Simon announced earlier this year that Illinois leaders want to increase the proportion of working-age adults with college degrees or certificates to 60 percent from 41 percent by 2025.
“We have enough students entering community colleges and universities in Illinois to have a world-class workforce, but too many students are dropping out before they earn the degree or certificate that makes a difference,” Simon said. “As a state, we need to do more to make sure more students who walk in the door of a college, walk out with a meaningful credential that leads to a good-paying job.”
Highland administrators highlighted its five-week Fast Forward summer bridge math program during Simon’s visit. Participating students can brush up on math skills with the hope of retaking a placement test and moving into a higher level of math. In its first year as a pilot program, 21 students participated. Fifteen of the students increased their placement score, and two students moved up two course levels upon completing the program. But more than just placing out of classes, officials said that it also helps prepare the students for the classes that they will face in college.
“While the college has long focused on initiatives designed to assist students seeking to complete certificates and degrees, the Fast Forward pilot program is likely to become the foundation for future work toward establishing a comprehensive transitional studies program to prepare developmental students for transferable college-credit courses,” Highland President Joe Kanosky said. “Efforts supporting students as they begin their program go a long way towards improving their chances of completion.”

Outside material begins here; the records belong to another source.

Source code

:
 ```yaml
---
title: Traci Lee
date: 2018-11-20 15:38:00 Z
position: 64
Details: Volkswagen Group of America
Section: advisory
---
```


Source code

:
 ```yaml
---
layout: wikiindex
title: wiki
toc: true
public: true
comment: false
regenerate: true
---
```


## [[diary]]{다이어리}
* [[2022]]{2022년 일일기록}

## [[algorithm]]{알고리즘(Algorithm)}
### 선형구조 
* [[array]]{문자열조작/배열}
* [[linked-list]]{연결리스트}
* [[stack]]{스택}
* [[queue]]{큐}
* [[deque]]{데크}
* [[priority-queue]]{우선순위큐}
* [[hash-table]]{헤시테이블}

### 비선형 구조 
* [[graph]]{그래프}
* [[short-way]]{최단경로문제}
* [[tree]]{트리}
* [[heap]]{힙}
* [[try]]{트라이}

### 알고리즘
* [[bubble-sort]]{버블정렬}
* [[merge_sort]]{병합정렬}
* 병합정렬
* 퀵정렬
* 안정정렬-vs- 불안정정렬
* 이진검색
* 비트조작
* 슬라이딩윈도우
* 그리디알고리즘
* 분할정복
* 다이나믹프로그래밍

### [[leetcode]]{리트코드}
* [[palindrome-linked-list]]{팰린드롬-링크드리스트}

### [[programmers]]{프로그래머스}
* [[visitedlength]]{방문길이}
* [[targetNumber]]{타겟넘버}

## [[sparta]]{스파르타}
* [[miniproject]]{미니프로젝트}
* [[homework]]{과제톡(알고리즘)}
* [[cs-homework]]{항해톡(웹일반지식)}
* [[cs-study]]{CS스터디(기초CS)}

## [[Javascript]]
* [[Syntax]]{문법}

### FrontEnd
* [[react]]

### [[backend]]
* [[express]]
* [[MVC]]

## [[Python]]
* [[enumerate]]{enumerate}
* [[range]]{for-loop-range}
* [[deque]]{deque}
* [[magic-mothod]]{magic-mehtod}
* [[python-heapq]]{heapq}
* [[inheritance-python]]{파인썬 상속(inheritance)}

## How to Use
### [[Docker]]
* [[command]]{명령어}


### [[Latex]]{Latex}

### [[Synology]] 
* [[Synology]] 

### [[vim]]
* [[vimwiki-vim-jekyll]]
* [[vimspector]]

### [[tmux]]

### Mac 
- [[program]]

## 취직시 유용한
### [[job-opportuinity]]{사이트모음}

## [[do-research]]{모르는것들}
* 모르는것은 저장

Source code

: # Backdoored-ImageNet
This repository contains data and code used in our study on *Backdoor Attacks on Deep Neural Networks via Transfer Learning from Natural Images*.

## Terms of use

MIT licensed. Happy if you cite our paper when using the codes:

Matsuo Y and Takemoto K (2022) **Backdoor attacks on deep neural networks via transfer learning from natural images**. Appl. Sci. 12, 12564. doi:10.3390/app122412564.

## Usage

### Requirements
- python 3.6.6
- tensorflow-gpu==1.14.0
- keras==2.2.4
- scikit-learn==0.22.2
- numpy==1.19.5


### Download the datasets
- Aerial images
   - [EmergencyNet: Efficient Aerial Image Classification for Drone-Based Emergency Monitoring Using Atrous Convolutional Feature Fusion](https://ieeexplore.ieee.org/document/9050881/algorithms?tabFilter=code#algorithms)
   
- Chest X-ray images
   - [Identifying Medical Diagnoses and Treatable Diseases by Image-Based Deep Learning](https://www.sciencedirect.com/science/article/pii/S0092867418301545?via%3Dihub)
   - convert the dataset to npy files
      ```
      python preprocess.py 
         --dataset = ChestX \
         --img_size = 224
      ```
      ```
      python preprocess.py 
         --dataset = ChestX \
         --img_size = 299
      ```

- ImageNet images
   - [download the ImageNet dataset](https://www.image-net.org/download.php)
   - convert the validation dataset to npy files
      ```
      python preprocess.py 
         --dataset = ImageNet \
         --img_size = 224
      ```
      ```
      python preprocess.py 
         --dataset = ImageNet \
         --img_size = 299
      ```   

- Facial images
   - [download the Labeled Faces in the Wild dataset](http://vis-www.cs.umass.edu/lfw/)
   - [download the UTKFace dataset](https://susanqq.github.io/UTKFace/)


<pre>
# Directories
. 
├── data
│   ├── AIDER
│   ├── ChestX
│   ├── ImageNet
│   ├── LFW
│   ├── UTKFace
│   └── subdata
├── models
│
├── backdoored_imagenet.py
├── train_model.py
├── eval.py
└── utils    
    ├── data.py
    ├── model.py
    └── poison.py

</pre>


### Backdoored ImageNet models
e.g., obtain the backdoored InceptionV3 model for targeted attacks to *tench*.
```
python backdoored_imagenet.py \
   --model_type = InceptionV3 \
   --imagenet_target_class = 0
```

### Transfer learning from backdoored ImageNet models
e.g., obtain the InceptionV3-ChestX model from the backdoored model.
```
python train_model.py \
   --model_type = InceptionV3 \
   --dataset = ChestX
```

HCC officials also noted their pursuit of creating online degree programs to offer part-time and rural students more opportunities to gain a degree.
They also noted a program geared toward African American men, who they saw a low retention rate for in studies. The program was designed to help the students adjust to college life. Since fall 2010, the program has seen retention rates and graduation rates go up. The school noted that it hopes to expand the program to reach many other students.
“(The program) was an eye opener,” a student told Simon during the meeting. “It gave me a different way of looking at things. This is a program that will stick with anyone.”
Highland representatives also talked to Simon about the school’s connection to Colombia College, which helps students complete bachelor’s degrees right on the HCC campus; Project Succeed, which offers a support system for first generation college students; the Honors program that helps students pursue interests that extend beyond the classroom; and the internship possibilities that the school has built with local companies — specifically involving the wind technician program.
And much was also talked about Highland’s connection to area high schools through the Certificate of Employability.
After the round table, Simon said she was impressed with HCC and noted the wind program “seems to be a leader in the field.”
Simon will end her 48 college tour today at Rock Valley College in Rockford. Simon intends to report her college findings to the Governor and General Assembly this winter.